Derek Sargent and Jess Miley have been collaborating together for over three years on their performative research project ‘The Grave Project' which involves research into historic individuals who have had animpact on queer and non-normative culture. The project examinines the way the queerness of these historical figures is used in the construction of their historical biographies and how, where they lived, either by choice or not, had a profound effect on their queer story. These personal histories act as a framework to examine contemporary ideas around queer existence.
This research culminates in a pilgrimage to these individuals burial site which is documented in photography, film and text to create an alternative historical archive. Graves or burial sites are important objects in the lives of some of these figures, who have often had their public biographies highly edited or adjusted to remove or diminish their queerness and their tombstone can be the last physical evidence of their existence. Our research, pilgrimage and subsequent documentaion serve as a way to re-look at their biographical story with a queer lens.

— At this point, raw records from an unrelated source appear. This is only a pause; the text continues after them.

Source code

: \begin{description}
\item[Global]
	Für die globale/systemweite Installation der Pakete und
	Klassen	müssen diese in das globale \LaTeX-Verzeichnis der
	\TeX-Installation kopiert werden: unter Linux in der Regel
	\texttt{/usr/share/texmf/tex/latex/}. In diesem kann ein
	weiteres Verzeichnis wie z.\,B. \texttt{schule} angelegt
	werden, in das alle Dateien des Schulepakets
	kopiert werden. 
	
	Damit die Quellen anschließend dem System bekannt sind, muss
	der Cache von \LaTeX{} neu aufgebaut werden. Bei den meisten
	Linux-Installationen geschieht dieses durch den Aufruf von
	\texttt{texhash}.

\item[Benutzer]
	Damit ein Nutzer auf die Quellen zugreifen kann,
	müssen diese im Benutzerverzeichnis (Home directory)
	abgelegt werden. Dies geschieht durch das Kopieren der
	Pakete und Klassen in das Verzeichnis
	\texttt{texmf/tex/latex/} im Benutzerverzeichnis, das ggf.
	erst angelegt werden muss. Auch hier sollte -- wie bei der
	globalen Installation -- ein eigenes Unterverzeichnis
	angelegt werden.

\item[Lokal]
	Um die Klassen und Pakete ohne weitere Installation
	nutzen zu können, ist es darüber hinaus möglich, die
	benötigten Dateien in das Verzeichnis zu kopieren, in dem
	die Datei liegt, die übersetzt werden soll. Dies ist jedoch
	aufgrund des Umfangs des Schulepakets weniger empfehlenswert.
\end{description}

Derek Sargent is an Australian artist currently based in Bergen Norway. He graduated from the University of South Australia with first class honours in 2013. In 2015 Sargent was awarded the Anne & Gordon Samstag international visual arts scholarship and travelled to London to complete a Graduate Diploma in Fine Art at the Chelsea College of the Arts. He is former Co-Director of the Adelaide ARI FELTspace and the former education officer at the South Australian School of Art Gallery. In 2019 he started a Masters of Fine Arts in Norway at the University of Bergen.
Jess Miley is an Australian artist and performer currently based in Gyula, Hungary. Past projects include, Shift, a durational public performance for Next Wave, there’s something I’ve been meaning to tell you for Streetworks, Forever Now with Aphids and Vitalstatstix and Crowd Theory with Simon Terrill, she is a former director of FELTspace ARI in Adelaide. In 2019 she won the SALA festival Contemporary art award along with Derek Sargent for their work The Grave Project. She is the founding director of LoveFest an annual experimental arts festival that explores notions of love and being together. In 2018 she founded ways.house a queer feminist art residency in Eastern Hungary.
Image details: Aubrey Beardsley (1872-1898) Cimetiere du Trabuquet - Menton Illustrating your way to infamy by being a foppish dandy artist who satirised Victorian morality, you once proclaimed, “If I’m not grotesque I’m nothing”. Becoming entwined with the British Decadents, Wilde saw you as a ‘kindred spirit’. Your big break came when he commissioned you to illustrate Salome. When Wilde went down for being a sodomite, guilt by association resulted in losing your job and standing. Rumours about your personal life were numerous, including an incestuous relationship with your sister Mabel, who became pregnant then miscarried. With tuberculosis taking hold you converted to Roman Catholicism and moved to Menton with your mother. On your deathbed, she might have forged a letter trying to destroy your obscene legacy but your publisher thought better saving your work as you passed away under the hill.